Les cuento todo esto porque quiero compartir estas sensaciones distintas en un mes tan caluroso como el de otros años siempre que es agosto, pero que cada vez, con la edad, se va haciendo más cuesta arriba, más difícil, más plomizo e imposible sobre todo cuando hay que afrontar el tajo del trabajo, con mucha imaginación y menos personal, que por demás no se traduce en ningún caso en menos esfuerzo sino lo contrario.
El otro día, en una película, española, pero no sé decirles el título así a bote pronto, un padre le afeaba a su hijo qué mierda de trabajo había elegido para tener que incorporarse en pleno Año Nuevo y andar por ello poniendo pegas a la fiesta familiar de Fin de Año.
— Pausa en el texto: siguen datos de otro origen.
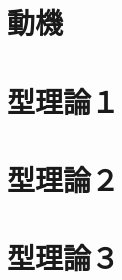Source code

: \documentclass[dvipdfmx]{jsarticle}
\begin{document}
\section{動機}

\newpage

\section{型理論１}

\newpage

\section{型理論２}

\newpage

\newpage


\section{型理論３}

\end{document}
Han acertado, se trataba de un periodista.
Cuando escribo y oigo que con mayor preparación es posible optar a un mejor puesto de trabajo, en mejores condiciones y mejor remunerado también, pienso que en cualquier caso menos en el de la Prensa. Elegir ser periodista es un sacrificio extremo, que impone dedicar la vida a la profesión. Lo he escrito alguna que otra vez pero lo repito, el periodismo es una profesión en lo externo, un sacerdocio en lo interno y una ruina, si me apuran, en lo económico.
No quiero que el editor interprete esto como un intento de pedir sutilmente una subida de sueldo. No es mi estilo.
Será por el calor o por lo que quieran o porque tras escribir y maquetar seis páginas, amén de corregir a colaboradores, ya no doy para más.
El caso es que a pesar de todo quien es periodista al final tampoco puede ser otra cosa y, con ello, la vida es un todo, porque cuanto pasa, nos rodea o sentimos al final acaba siendo parte de una historia que se puede contar, trasladar o compartir con los lectores.
Entre otras sensaciones, la compartida también con muchos usuarios de la Ensenada de los Galápagos, que no entienden, al igual que me pasa a mí, por qué esa playa paradisíaca, que puede encandilar a cualquiera cuando sopla el viento de Poniente y el agua se vuelve limpia y cristalina, no tiene ni una pequeña fuente para poder enjuagarse los pies cuando uno abandona la zona de baños.
Me encontré ayer a Pepe Oña –sí, el conocido ‘Papa Ñ,’ amén de divertido reportero todoterreno de TVM y guía turístico- ayer en la misma Ensenada. Iba con Omar, de Delfi Aventuras, en una escapada entre tanto almorzaba en ‘La Pergola’ un grupo de turistas de Saidia, al que estaban acompañando. Omar me decía que pensaba llevar al grupo a la paradisíaca playa. Y mi hermana, a mi lado –siempre a mi lado- me decía: “tú ves, si es que es una pena que no se den cuenta de cuantas posibilidades tiene este sitio”.
Así, que confiadas, por aquello de que el presidente Imbroda se sumó también en este fin de semana al grueso cada vez mayor de bañistas que opta por los ‘Galápagos’, supusimos que tras haber solicitado la fuentecita en papel prensa, quizás alguien nos escuche y de una vez adecenten la cala como Dios manda.
Y por cierto, un poco de limpieza en el fondo marino tampoco vendría mal. No sólo hay que limpiar la de Horcas y hacer un dique de contención que la preserve de los temporales durante el invierno. La Ensenada también requiere de la misma actuación.
Tantos años como he vivido en el Mantelete y es ahora, de mayor, cuando disfruto de algo que siempre tuve tan cerca y a donde jamás pude acceder. Espero que, con estos cambios, para bien –siempre para bien- vayamos por fin a mejor y que alguien, en la Consejería de Medio Ambiente, ponga de una vez remedio a una playa, que mejor equipada, se merece, cuando hace Poniente, la más grande de las banderas azules.